My project, Predicting impacts of alien plant invasions on community diversity (AlienImpacts), aims to develop an approach for accurately predicting impacts of alien plants on floristic diversity, and to identify the circumstances under which negative impacts will occur, using temperate grasslands as a model system. The project combines experimental, observational, theoretical and quantitative approaches, and will enable us to undertake some incredibly exciting and important research.
Funded through the ERC Consolidator Grant scheme, the project will run for five years, officially kicking off in April 2021, and will support a team of researchers – including four postdocs (the ads of which will come out soon, so please watch this space!).
I’m incredibly grateful to the ERC for supporting this important work, to friends, colleagues and 2019 reviewers* who helped me hone the proposal, and to collaborators who will be involved in the research.
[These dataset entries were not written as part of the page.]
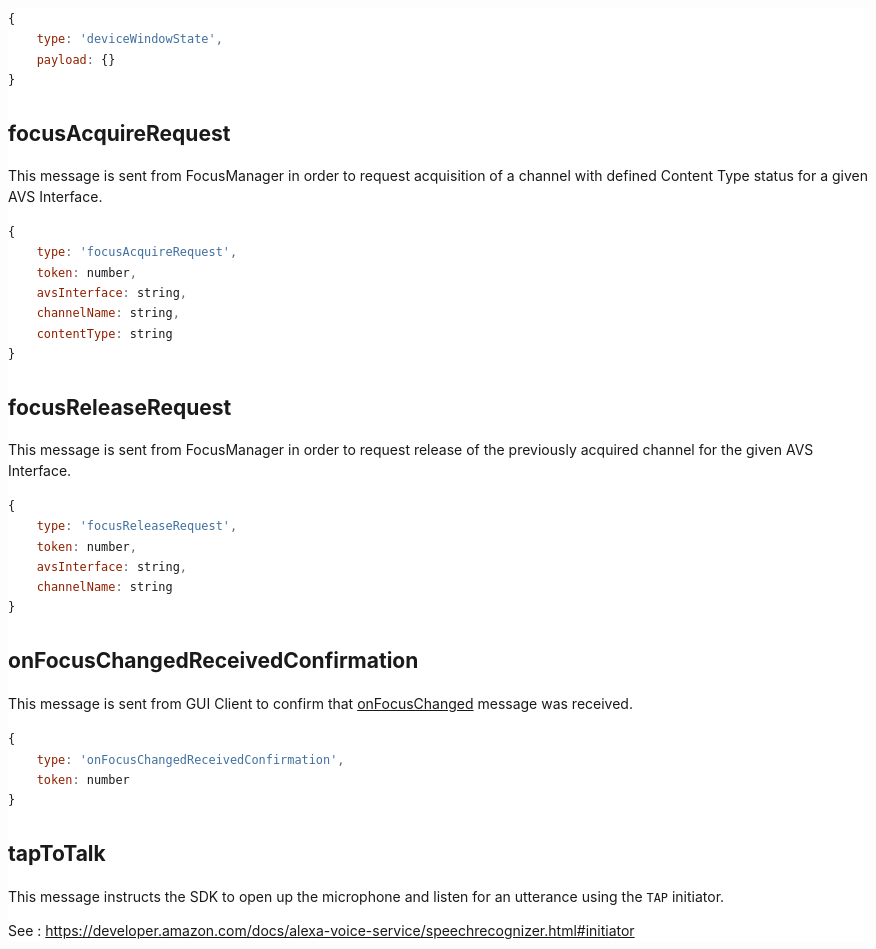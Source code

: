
 ```javascript
{
    type: 'deviceWindowState',
    payload: {}
}
```

## focusAcquireRequest

This message is sent from FocusManager in order to request acquisition of a channel with defined Content Type status for a given AVS Interface.

```javascript
{
    type: 'focusAcquireRequest',
    token: number,    
    avsInterface: string,
    channelName: string,
    contentType: string
}
``` 

## focusReleaseRequest

This message is sent from FocusManager in order to request release of the previously acquired channel for the given AVS Interface.

```javascript
{
    type: 'focusReleaseRequest',
    token: number,    
    avsInterface: string,
    channelName: string
}
``` 

## onFocusChangedReceivedConfirmation

This message is sent from GUI Client to confirm that [onFocusChanged](#onfocuschanged) message was received.

```javascript
{
    type: 'onFocusChangedReceivedConfirmation',
    token: number
}
```

## tapToTalk

This message instructs the SDK to open up the microphone and listen for an utterance using the `TAP` initiator.

See : https://developer.amazon.com/docs/alexa-voice-service/speechrecognizer.html#initiator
Project summary: The Anthropocene, the current geological epoch, is characterised by human-induced ecological changes, which have prompted a global biodiversity crisis. Human-introduced alien plants could help to offset native species loss, augmenting diversity and maintaining the services and capital that humans derive from nature. However, alien species that become invasive are themselves a key threat to biodiversity. Alien species thus presents a huge challenge for biodiversity conservation in the Anthropocene: should their arrival and establishment be inhibited or disregarded as they can potentially both exacerbate and ameliorate biodiversity loss? Coupling empirical and theoretical approaches, AlienImpacts will directly address this challenge by developing an approach for accurately predicting impacts of alien plant invasions on plant community diversity and identifying the circumstances under which negative impacts will occur. Using temperate grasslands as a model system, AlienImpacts will use innovative field experiments and global observations to systematically quantify – for the first time – how often, for how long, to what extent, under what conditions and in what ways alien plants can impact plant community diversity. AlienImpacts will develop mechanistic niche models, validated with empirical data from grasslands in North America, Europe and Australia, that will enable realistic scenarios of invasion biodiversity impacts to be forecast, now and in the future. Developing empirically accurate mechanistic models that predict invasions and their biodiversity impact is a highly ambitious goal. Its achievement will mark a step-change in ecological theory and understanding, will inform environmental policy and management, and address a critical research challenge of the Anthropocene: how to conserve the biodiversity of plants – the dominant life form on earth – under global environmental change.
[*2020 was my second attempt after falling short in 2019. Reviewer and panel comments from 2019 were incredibly helpful, and enabled me to strengthen my 2020 proposal –> so I owe them many thanks for their excellent feedback – thank you!]